Все было предусмотрено заранее до мелочей. В условленном месте круглосуточно дежурил связной штаба Андрей Афонов, который готов был сразу же оповестить товарищей о начале восстания. На своих квартирах безотлучно находились связные боевых дружин, через которых было намечено передать сигнал в многочисленные подпольные группы. Все городское подполье — около пятисот человек — притаилось в ожидании долгожданной команды.
Боевые дружины должны были атаковать охрану лагеря военнопленных, захватить порт, перекрыть улицы, по которым будут отступать немцы. Тарарин и Сусенко отвечали за сохранность завода «Гидропресс». Костя Афонов обеспечивал охрану кожевенного завода.
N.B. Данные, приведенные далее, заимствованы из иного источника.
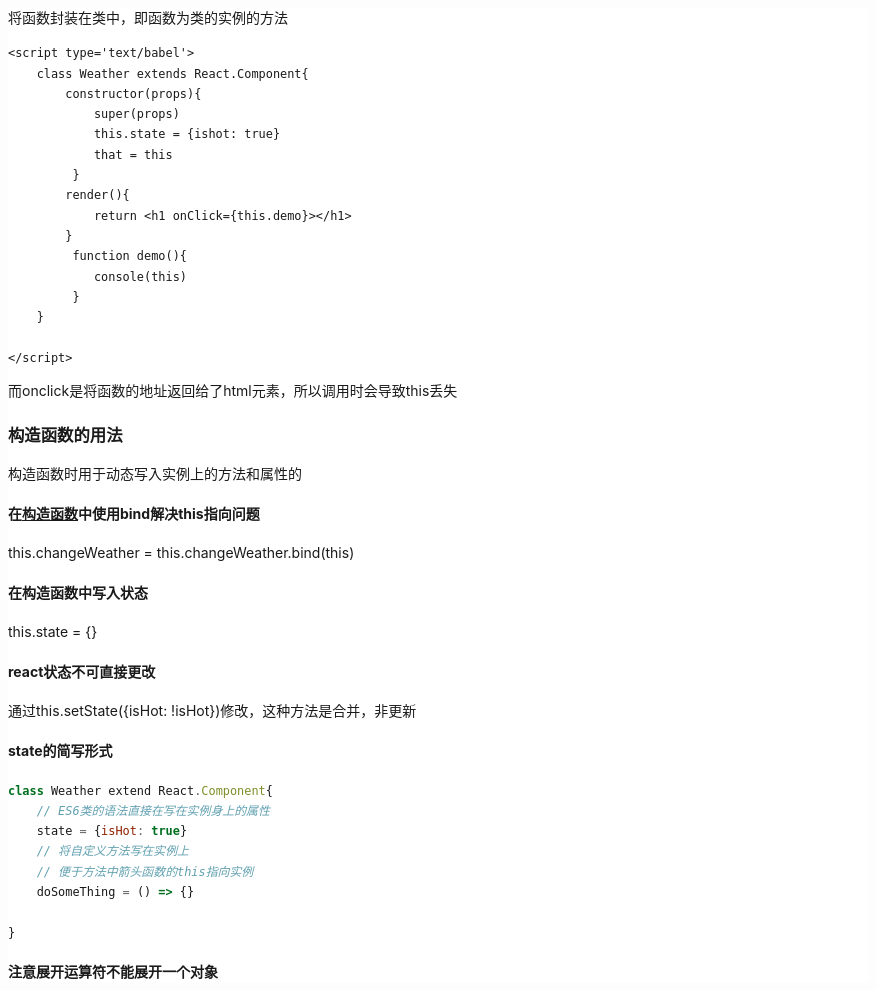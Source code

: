 将函数封装在类中，即函数为类的实例的方法

```
<script type='text/babel'>
	class Weather extends React.Component{
        constructor(props){
            super(props)
            this.state = {ishot: true}
            that = this
         }
		render(){
			return <h1 onClick={this.demo}></h1>
		}
         function demo(){
            console(this)
 	     }
	}

</script>
```

而onclick是将函数的地址返回给了html元素，所以调用时会导致this丢失

### 构造函数的用法

构造函数时用于动态写入实例上的方法和属性的

#### 在<u>构造函数</u>中使用bind解决this指向问题

this.changeWeather = this.changeWeather.bind(this)

#### 在构造函数中写入状态

this.state = {}





#### react状态不可直接更改

通过this.setState({isHot: !isHot})修改，这种方法是合并，非更新

#### state的简写形式

```javascript
class Weather extend React.Component{
    // ES6类的语法直接在写在实例身上的属性
    state = {isHot: true}
    // 将自定义方法写在实例上
    // 便于方法中箭头函数的this指向实例
    doSomeThing = () => {}
    
}
```

#### 注意展开运算符不能展开一个对象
Аким Подергин организовал группу по охране мостов. Словом, советские патриоты ждали только сигнала. А Василий медлил.
Он тоже ждал. Ждал, когда передовые части Красной Армии завяжут бой на окраинах Таганрога. Он понимал, что без этого преждевременное вооруженное восстание подпольщиков будет обречено на провал. Понапрасну погибнут люди, доверившие ему свои жизни, люди, которые должны сохранить от разрушения город и промышленные предприятия.